Kapuskasing is the largest community located directly on Highway 11 between Thunder Bay and Temiskaming Shores. Kapuskasing, like most northern communities, began with the development of the National Transcontinental Railway. The camp, established on the banks of the Kapuskasing River by the railroad company, grew into a settlement known as MacPherson. In 1917, the name of MacPherson changed to Kapuskasing, as it remains today. Kapuskasing means "Bend in the river" in Cree.
During World War I, the Canadian government looked to build an internment camp for enemy aliens residing within the country. Kapuskasing's remoteness provided an ideal solution. Eventually enemy soldiers, captured in battle, were also sent to Kapuskasing for imprisonment. A small cemetery about 2 kilometres west of the community marks the original location of the internment camp.
After the war, the Canadian government needed to maintain the development of Northern Ontario by increasing its population. In order to do so, the government offered 100 acres of land to any family willing to settle in the north.

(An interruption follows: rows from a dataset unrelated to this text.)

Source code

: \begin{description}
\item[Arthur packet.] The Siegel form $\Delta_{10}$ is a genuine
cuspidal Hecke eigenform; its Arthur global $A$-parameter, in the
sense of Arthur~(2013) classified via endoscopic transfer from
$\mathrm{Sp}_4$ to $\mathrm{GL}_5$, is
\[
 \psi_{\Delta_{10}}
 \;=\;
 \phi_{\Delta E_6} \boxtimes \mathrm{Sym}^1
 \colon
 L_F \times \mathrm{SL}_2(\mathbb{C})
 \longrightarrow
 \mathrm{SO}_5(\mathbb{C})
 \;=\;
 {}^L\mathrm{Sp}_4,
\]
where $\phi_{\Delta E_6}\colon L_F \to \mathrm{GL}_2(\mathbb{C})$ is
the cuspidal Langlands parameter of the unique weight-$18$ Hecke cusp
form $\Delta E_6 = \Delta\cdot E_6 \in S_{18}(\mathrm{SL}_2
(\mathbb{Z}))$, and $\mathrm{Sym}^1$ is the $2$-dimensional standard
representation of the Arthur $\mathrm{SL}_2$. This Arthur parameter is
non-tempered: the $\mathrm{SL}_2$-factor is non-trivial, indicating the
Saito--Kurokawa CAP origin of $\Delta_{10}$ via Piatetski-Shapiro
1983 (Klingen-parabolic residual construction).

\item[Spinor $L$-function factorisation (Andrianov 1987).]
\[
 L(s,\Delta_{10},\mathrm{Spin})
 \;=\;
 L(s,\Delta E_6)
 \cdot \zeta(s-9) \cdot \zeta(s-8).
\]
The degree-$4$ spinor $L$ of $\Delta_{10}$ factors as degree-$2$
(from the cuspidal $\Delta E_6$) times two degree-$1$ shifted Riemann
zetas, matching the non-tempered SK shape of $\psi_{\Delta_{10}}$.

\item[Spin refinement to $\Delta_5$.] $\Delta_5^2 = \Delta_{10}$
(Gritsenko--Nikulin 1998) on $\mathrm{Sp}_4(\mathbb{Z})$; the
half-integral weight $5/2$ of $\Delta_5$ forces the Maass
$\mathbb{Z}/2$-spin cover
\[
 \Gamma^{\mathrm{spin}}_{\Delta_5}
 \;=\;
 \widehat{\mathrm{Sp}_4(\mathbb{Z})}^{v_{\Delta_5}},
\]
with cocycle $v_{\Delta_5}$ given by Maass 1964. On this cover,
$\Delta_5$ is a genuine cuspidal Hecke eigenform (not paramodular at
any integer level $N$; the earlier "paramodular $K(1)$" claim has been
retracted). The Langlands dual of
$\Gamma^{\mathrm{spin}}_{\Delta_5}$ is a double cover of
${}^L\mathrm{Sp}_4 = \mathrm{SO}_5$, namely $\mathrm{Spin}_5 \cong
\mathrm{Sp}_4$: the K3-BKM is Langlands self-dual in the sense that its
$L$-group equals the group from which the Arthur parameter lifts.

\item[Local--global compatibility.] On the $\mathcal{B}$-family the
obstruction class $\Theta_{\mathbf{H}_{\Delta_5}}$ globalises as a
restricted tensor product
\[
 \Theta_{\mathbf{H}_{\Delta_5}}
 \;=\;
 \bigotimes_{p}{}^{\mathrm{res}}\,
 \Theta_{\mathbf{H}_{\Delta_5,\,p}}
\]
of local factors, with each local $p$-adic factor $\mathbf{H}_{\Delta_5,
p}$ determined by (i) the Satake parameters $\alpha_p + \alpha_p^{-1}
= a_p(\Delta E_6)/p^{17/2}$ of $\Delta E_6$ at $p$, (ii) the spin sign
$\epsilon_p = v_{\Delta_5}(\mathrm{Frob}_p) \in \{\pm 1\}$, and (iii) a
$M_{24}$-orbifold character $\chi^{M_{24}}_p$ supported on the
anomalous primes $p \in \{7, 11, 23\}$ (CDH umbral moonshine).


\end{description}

It is during this period that people began realizing the value of the abundant stands of black spruce in the area. In 1920, the Spruce Falls Power and Paper Company Ltd. opened its doors in Kapuskasing. Spruce Falls brought much wealth and comfort to the inhabitants, who gradually abandoned farming and took up work at the mill or in the many logging camps. In 1991, the newsprint manufacturing mill became an employee-owned company. Tembec Inc. acquired all of the company shares in 1997. Since its establishment, the pulp and paper mill has played a major role in the development of the community.